US Trade Representative Robert Lighthizer, pictured in Beijing in May, said his office is beginning the process of imposing additional tariffs on Chinese goods
Washington (AFP) - The United States late Tuesday listed the $200 billion in Chinese export goods that could be hit with tariffs of 10 percent as soon as September, escalating the trade war between the world’s two largest economies.
President Donald Trump vowed to hit back after China retaliated for the first round of 25 percent tariffs on $34 billion worth of imports that Washington imposed last week.
The US Trade Representative office will hold hearings on the targeted products, and an administration official said it would take about two months to finalize the list, at which point Trump would decide whether to go ahead with the tariffs.

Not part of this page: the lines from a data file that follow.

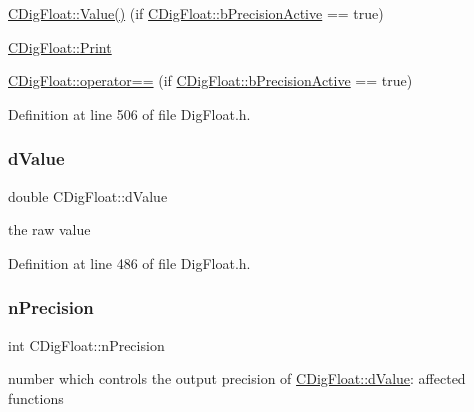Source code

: \begin{DoxyItemize}
\item \hyperlink{classCDigFloat_af74b8cd0935294b6371f551b7a1ff640}{C\+Dig\+Float\+::\+Value()} (if \hyperlink{classCDigFloat_aa1f6ed0312a2aa6ae5ee2abd195adefc}{C\+Dig\+Float\+::b\+Precision\+Active} == true)
\item \hyperlink{classCDigFloat_a80731e0970f607114d6d1bde4d02bd39}{C\+Dig\+Float\+::\+Print}
\item \hyperlink{classCDigFloat_ad8980d984bf2bab71d15b830fd0180a5}{C\+Dig\+Float\+::operator==} (if \hyperlink{classCDigFloat_aa1f6ed0312a2aa6ae5ee2abd195adefc}{C\+Dig\+Float\+::b\+Precision\+Active} == true) 
\end{DoxyItemize}

Definition at line 506 of file Dig\+Float.\+h.

\mbox{\label{classCDigFloat_a4bbe69e30dd4e20527362493aa9aaf96}} 
\subsubsection{\texorpdfstring{d\+Value}{dValue}}
{\footnotesize\ttfamily double C\+Dig\+Float\+::d\+Value\hspace{0.3cm}{\ttfamily [protected]}}



the raw value 



Definition at line 486 of file Dig\+Float.\+h.

\mbox{\label{classCDigFloat_ad580654be35246d14c91482581c0bc11}} 
\subsubsection{\texorpdfstring{n\+Precision}{nPrecision}}
{\footnotesize\ttfamily int C\+Dig\+Float\+::n\+Precision\hspace{0.3cm}{\ttfamily [protected]}}



number which controls the output precision of \hyperlink{classCDigFloat_a4bbe69e30dd4e20527362493aa9aaf96}{C\+Dig\+Float\+::d\+Value}\+: affected functions 


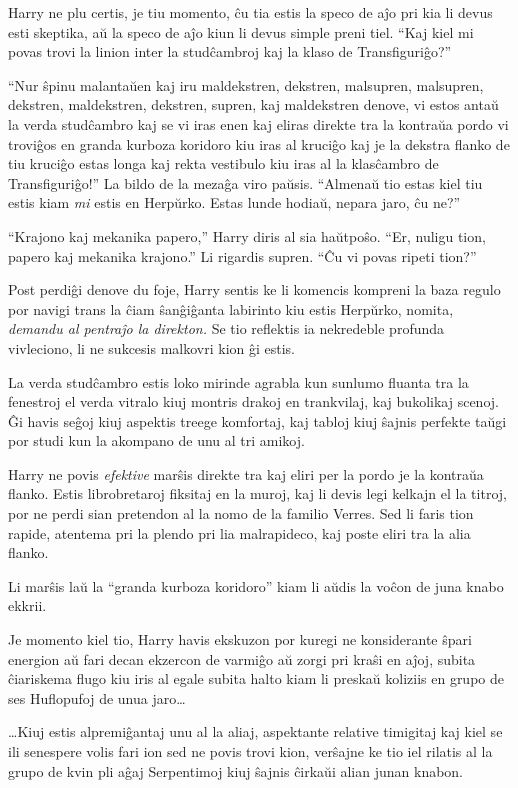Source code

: Harry ne plu certis, je tiu momento, ĉu tia estis la speco de aĵo pri
kia li devus esti skeptika, aŭ la speco de aĵo kiun li devus simple
preni tiel. ``Kaj kiel mi povas trovi la linion inter la studĉambroj
kaj la klaso de Transfiguriĝo?''

``Nur ŝpinu malantaŭen kaj iru maldekstren, dekstren, malsupren,
malsupren, dekstren, maldekstren, dekstren, supren, kaj maldekstren
denove, vi estos antaŭ la verda studĉambro kaj se vi iras enen kaj
eliras direkte tra la kontraŭa pordo vi troviĝos en granda kurboza
koridoro kiu iras al kruciĝo kaj je la dekstra flanko de tiu kruciĝo
estas longa kaj rekta vestibulo kiu iras al la klasĉambro de
Transfiguriĝo!'' La bildo de la mezaĝa viro paŭsis. ``Almenaŭ tio
estas kiel tiu estis kiam \emph{mi} estis en Herpŭrko. Estas lunde
hodiaŭ, nepara jaro, ĉu ne?''

``Krajono kaj mekanika papero,'' Harry diris al sia haŭtpoŝo. ``Er,
nuligu tion, papero kaj mekanika krajono.'' Li rigardis supren. ``Ĉu
vi povas ripeti tion?''

Post perdiĝi denove du foje, Harry sentis ke li komencis kompreni la
baza regulo por navigi trans la ĉiam ŝanĝiĝanta labirinto kiu estis
Herpŭrko, nomita, \emph{demandu al pentraĵo la direkton.} Se tio
reflektis ia nekredeble profunda vivleciono, li ne sukcesis malkovri
kion ĝi estis.

La verda studĉambro estis loko mirinde agrabla kun sunlumo fluanta tra
la fenestroj el verda vitralo kiuj montris drakoj en trankvilaj, kaj
bukolikaj scenoj. Ĝi havis seĝoj kiuj aspektis treege komfortaj, kaj
tabloj kiuj ŝajnis perfekte taŭgi por studi kun la akompano de unu al
tri amikoj. 

Harry ne povis \emph{efektive} marŝis direkte tra kaj eliri per la
pordo je la kontraŭa flanko. Estis librobretaroj fiksitaj en la muroj,
kaj li devis legi kelkajn el la titroj, por ne perdi sian pretendon al
la nomo de la familio Verres. Sed li faris tion rapide, atentema pri
la plendo pri lia malrapideco, kaj poste eliri tra la alia flanko.

Li marŝis laŭ la ``granda kurboza koridoro'' kiam li aŭdis la voĉon de
juna knabo ekkrii.

Je momento kiel tio, Harry havis ekskuzon por kuregi ne konsiderante
ŝpari energion aŭ fari decan ekzercon de varmiĝo aŭ zorgi pri kraŝi en
aĵoj, subita ĉiariskema flugo kiu iris al egale subita halto kiam li
preskaŭ koliziis en grupo de ses Huflopufoj de unua jaro\ldots

\ldots Kiuj estis alpremiĝantaj unu al la aliaj, aspektante relative
timigitaj kaj kiel se ili senespere volis fari ion sed ne povis trovi
kion, verŝajne ke tio iel rilatis al la grupo de kvin pli aĝaj
Serpentimoj kiuj ŝajnis ĉirkaŭi alian junan knabon.

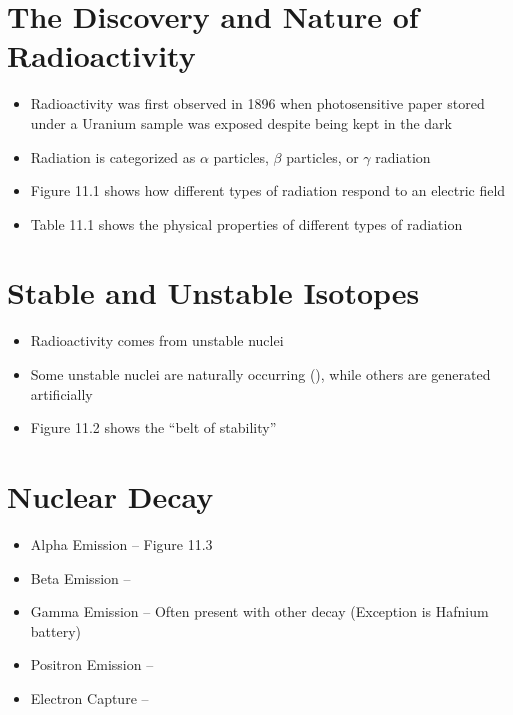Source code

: \documentclass[12pt, openany, letterpaper]{memoir}
\begin{document}
\section{The Discovery and Nature of Radioactivity}
\begin{itemize}
	\item Radioactivity was first observed in 1896 when photosensitive paper stored under a Uranium sample was exposed despite being kept in the dark
	\item Radiation is categorized as $\alpha$ particles, $\beta$ particles, or $\gamma$ radiation
	\item Figure 11.1 shows how different types of radiation respond to an electric field
	\item Table 11.1 shows the physical properties of different types of radiation
\end{itemize}

\section{Stable and Unstable Isotopes}
\begin{itemize}
	\item Radioactivity comes from unstable nuclei
	\item Some unstable nuclei are naturally occurring (), while others  are generated artificially
	\item Figure 11.2 shows the ``belt of stability''
\end{itemize}

\section{Nuclear Decay}
\begin{itemize}
	\item Alpha Emission -- Figure 11.3


	\item Beta Emission -- ~~ 


	\item Gamma Emission -- Often present with other decay (Exception is Hafnium battery)

	\item Positron Emission -- ~~ 

	\item Electron Capture -- ~~ 

\end{itemize}
\end{document}
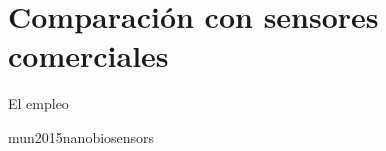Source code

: \chapter{Comparación con sensores comerciales}
\label{chapter:Comparacion}

El empleo 

mun2015nanobiosensors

“As a result of China’s retaliation and failure to change its practices, the president has ordered USTR to begin the process of imposing tariffs of 10 percent on an additional $200 billion of Chinese imports,” USTR Robert Lighthizer said in a statement.

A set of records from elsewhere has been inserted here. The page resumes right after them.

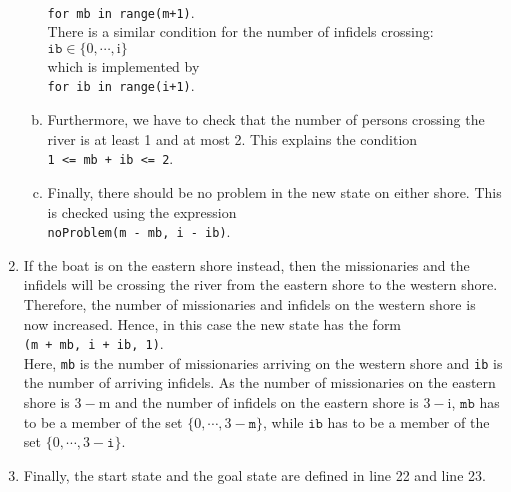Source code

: \begin{enumerate}
\begin{enumerate}[(a)]
            \\[0.2cm]
            \hspace*{1.3cm}
            \texttt{for mb in range(m+1)}.
            \\[0.2cm]
            There is a similar condition for the number of infidels crossing:
            \\[0.2cm]
            \hspace*{1.3cm}
            $\mathtt{ib} \in \{0,\cdots,\mathrm{i}\}$
            \\[0.2cm]
            which is implemented by
            \\[0.2cm]
            \hspace*{1.3cm}
            \texttt{for ib in range(i+1)}.
      \item Furthermore, we have to check that the number of persons crossing the river is at least 1
            and at most 2.  This explains the condition
            \\[0.2cm]
            \hspace*{1.3cm}
            \texttt{1 <= mb + ib <= 2}.
      \item Finally, there should be no problem in the new state on either shore.  This is checked
            using the expression
            \\[0.2cm]
            \hspace*{1.3cm}
            \texttt{noProblem(m - mb, i - ib)}.
      \end{enumerate}
\item If the boat is on the eastern shore instead, then the missionaries and the infidels will be crossing
      the river from the eastern shore to the western shore.  Therefore, the number of missionaries and
      infidels on the western shore is now increased.  Hence, in this case the new state has the form
      \\[0.2cm]
      \hspace*{1.3cm}
      \texttt{(m + mb, i + ib, 1)}.
      \\[0.2cm]
      Here, \texttt{mb} is the number of missionaries arriving on the western shore and \texttt{ib} is the
      number of arriving infidels.
      As the number of missionaries on the eastern shore is $3 - \mathrm{m}$ and the number of infidels on the
      eastern shore is $3 - \mathrm{i}$, $\texttt{mb}$ has to be a member of the set $\{0,\cdots,3 -\mathtt{m}\}$, while
      $\texttt{ib}$ has to be a member of the set $\{0,\cdots,3 - \mathtt{i}\}$.
\item Finally, the start state and the goal state are defined in line 22 and line 23.
\end{enumerate}
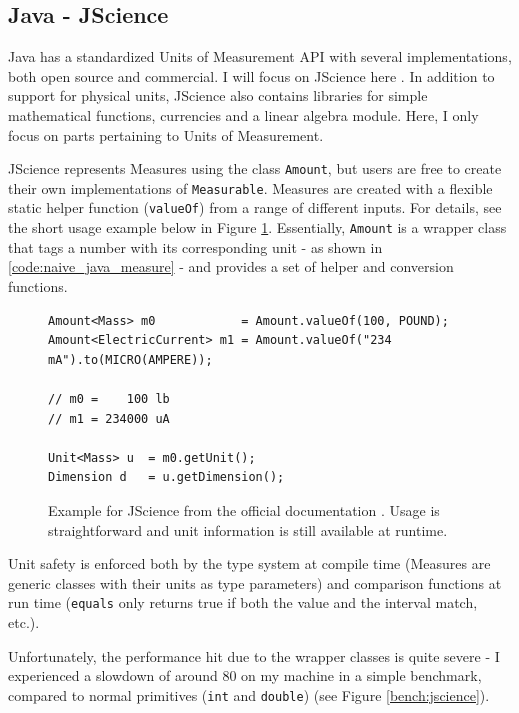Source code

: \documentclass[12pt,oneside,a4paper]{scrbook}
\theoremstyle{definition}
\begin{document}
\subsection{Java - JScience}

Java has a standardized Units of Measurement API \citep{Units13} with several implementations, both open source and commercial. I will focus on JScience here \citep{Dautelle11}. In addition to support for physical units, JScience also contains libraries for simple mathematical functions, currencies and a linear algebra module. Here, I only focus on parts pertaining to Units of Measurement.

JScience represents Measures using the class \verb/Amount/, but users are free to create their own implementations of \verb/Measurable/. Measures are created with a flexible static helper function (\verb/valueOf/) from a range of different inputs. For details, see the short usage example below in Figure \ref{code:jscience_example}. Essentially, \verb/Amount/ is a wrapper class that tags a number with its corresponding unit - as shown in \ref{code:naive_java_measure} - and provides a set of helper and conversion functions.

\begin{figure}
\begin{verbatim}
Amount<Mass> m0            = Amount.valueOf(100, POUND);
Amount<ElectricCurrent> m1 = Amount.valueOf("234 mA").to(MICRO(AMPERE));

// m0 =    100 lb
// m1 = 234000 uA

Unit<Mass> u  = m0.getUnit();
Dimension d   = u.getDimension();

\end{verbatim}
\caption{Example for JScience from the official documentation \citep{Dautelle11}. Usage is straightforward and unit information is still available at runtime.}
\label{code:jscience_example}
\end{figure}

Unit safety is enforced both by the type system at compile time (Measures are generic classes with their units as type parameters) and comparison functions at run time (\verb/equals/ only returns true if both the value and the interval match, etc.).

Unfortunately, the performance hit due to the wrapper classes is quite severe - I experienced a slowdown of around 80 on my machine in a simple benchmark, compared to normal primitives (\verb/int/ and \verb/double/) (see Figure \ref{bench:jscience}).
\end{document}
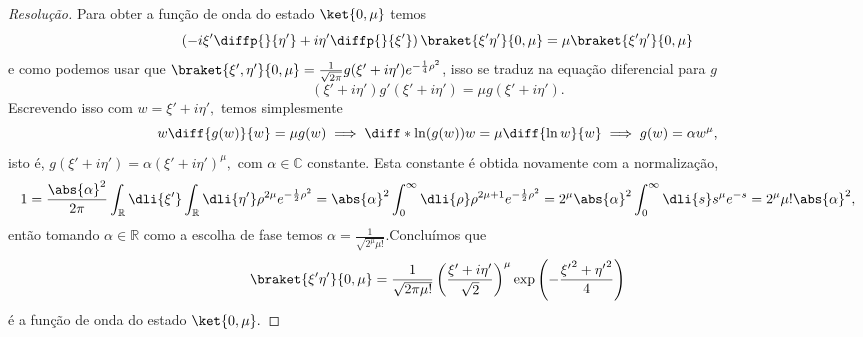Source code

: \begin{proof}[Resolução]
   Para obter a função de onda do estado \(\ket{0,\mu}\) temos
   \begin{equation*}
      \left(-i\xi' \diffp{}{\eta'} + i\eta' \diffp{}{\xi'}\right)\braket{\xi'\eta'}{0,\mu} = \mu \braket{\xi' \eta'}{0,\mu}
   \end{equation*}
   e como podemos usar que \(\braket{\xi',\eta'}{0,\mu} = \frac1{\sqrt{2\pi}}g(\xi' + i \eta') e^{-\frac14 \rho^2}\), isso se traduz na equação diferencial para \(g\)
   \begin{equation*}
      (\xi' + i \eta') g'(\xi' + i \eta') = \mu g(\xi' + i \eta').
   \end{equation*}
   Escrevendo isso com \(w = \xi' + i \eta',\) temos simplesmente
   \begin{equation*}
      w \diff{g(w)}{w} = \mu g(w) \implies \diff*{\ln(g(w))}{w} = \mu \diff{\ln{w}}{w} \implies g(w) = \alpha w^\mu,
   \end{equation*}
   isto é, \(g(\xi' + i \eta') = \alpha (\xi' + i \eta')^\mu,\) com \(\alpha \in \mathbb{C}\) constante. Esta constante é obtida novamente com a normalização,
   \begin{equation*}
      1 = \frac{\abs{\alpha}^2}{2\pi}\int_{\mathbb{R}} \dli{\xi'} \int_{\mathbb{R}} \dli{\eta'} \rho^{2\mu} e^{-\frac12 \rho^2} = \abs{\alpha}^2 \int_0^\infty \dli{\rho} \rho^{2\mu+ 1} e^{-\frac12\rho^2} = 2^\mu\abs{\alpha}^2 \int_0^{\infty}\dli{s} s^{\mu} e^{-s} = 2^\mu \mu! \abs{\alpha}^2,
   \end{equation*}
   então tomando \(\alpha \in \mathbb{R}\) como a escolha de fase temos \(\alpha = \frac{1}{\sqrt{2^\mu \mu!}}.\)Concluímos que
   \begin{equation*}
      \braket{\xi'\eta'}{0,\mu} = \frac{1}{\sqrt{2\pi \mu!}} \left(\frac{\xi' + i \eta'}{\sqrt{2}}\right)^\mu \exp\left(-\frac{{\xi'}^2 + {\eta'}^2}{4}\right)
   \end{equation*}
   é a função de onda do estado \(\ket{0,\mu}.\)
\end{proof}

The goal is to bring the total amount of Chinese imports up to 40 percent of the total imported from the Asian power, since the US products hit by Beijing’s retaliation represent that share of exports, an official told reporters in a conference call.
The officials said China has rebuffed US complaints about unfair trading practices – including theft or forced transfer of American technology – and denied any harm was done to US companies, and instead retaliated “without any international legal basis or justification,” Lighthizer said.

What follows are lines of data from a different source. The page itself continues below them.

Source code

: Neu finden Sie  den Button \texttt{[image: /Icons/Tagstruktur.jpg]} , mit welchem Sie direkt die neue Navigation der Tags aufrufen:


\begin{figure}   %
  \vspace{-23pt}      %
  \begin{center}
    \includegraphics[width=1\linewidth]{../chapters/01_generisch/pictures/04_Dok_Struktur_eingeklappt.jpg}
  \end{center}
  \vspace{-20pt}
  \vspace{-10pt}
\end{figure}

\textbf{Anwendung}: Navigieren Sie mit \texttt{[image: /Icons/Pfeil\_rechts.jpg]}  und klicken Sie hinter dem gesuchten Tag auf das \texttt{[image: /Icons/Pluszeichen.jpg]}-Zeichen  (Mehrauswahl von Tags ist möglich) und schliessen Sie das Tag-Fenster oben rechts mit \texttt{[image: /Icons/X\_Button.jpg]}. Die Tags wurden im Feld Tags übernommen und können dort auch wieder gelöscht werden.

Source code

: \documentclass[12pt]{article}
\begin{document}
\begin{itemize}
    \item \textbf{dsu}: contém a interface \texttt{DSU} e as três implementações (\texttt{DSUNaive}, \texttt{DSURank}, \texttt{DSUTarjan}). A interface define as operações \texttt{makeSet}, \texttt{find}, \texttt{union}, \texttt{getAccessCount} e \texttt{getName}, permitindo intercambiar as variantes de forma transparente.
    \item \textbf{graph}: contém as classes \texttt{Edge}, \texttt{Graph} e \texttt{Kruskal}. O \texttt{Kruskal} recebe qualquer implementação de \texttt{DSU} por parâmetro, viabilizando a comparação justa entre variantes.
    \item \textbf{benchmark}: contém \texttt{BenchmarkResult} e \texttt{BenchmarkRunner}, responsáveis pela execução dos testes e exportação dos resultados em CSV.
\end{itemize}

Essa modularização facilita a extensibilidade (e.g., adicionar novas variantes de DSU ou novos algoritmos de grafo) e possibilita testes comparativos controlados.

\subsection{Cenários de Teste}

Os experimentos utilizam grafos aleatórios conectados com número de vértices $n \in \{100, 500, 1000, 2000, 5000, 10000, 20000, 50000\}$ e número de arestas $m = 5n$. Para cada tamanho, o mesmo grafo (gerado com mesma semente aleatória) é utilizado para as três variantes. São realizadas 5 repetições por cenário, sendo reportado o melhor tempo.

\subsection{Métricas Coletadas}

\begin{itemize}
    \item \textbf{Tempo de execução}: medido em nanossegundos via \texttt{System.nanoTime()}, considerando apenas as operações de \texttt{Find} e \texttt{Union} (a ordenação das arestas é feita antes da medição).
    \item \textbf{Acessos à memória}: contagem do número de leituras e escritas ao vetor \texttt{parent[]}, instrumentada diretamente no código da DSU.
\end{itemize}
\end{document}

USTR continues to work on the process of finalizing an additional $16 billion in goods to face 25 percent tariffs, and Beijing has vowed to retaliate dollar-for-dollar.
The latest list of goods to face 10 percent punitive duties includes frozen meats, a long list of live and fresh fish and seafood, butter, onions, garlic and other vegetables, fruits, nuts, metals, and a massive list of chemicals.
The officials said they tried to target goods that would reduce the harm to US consumers.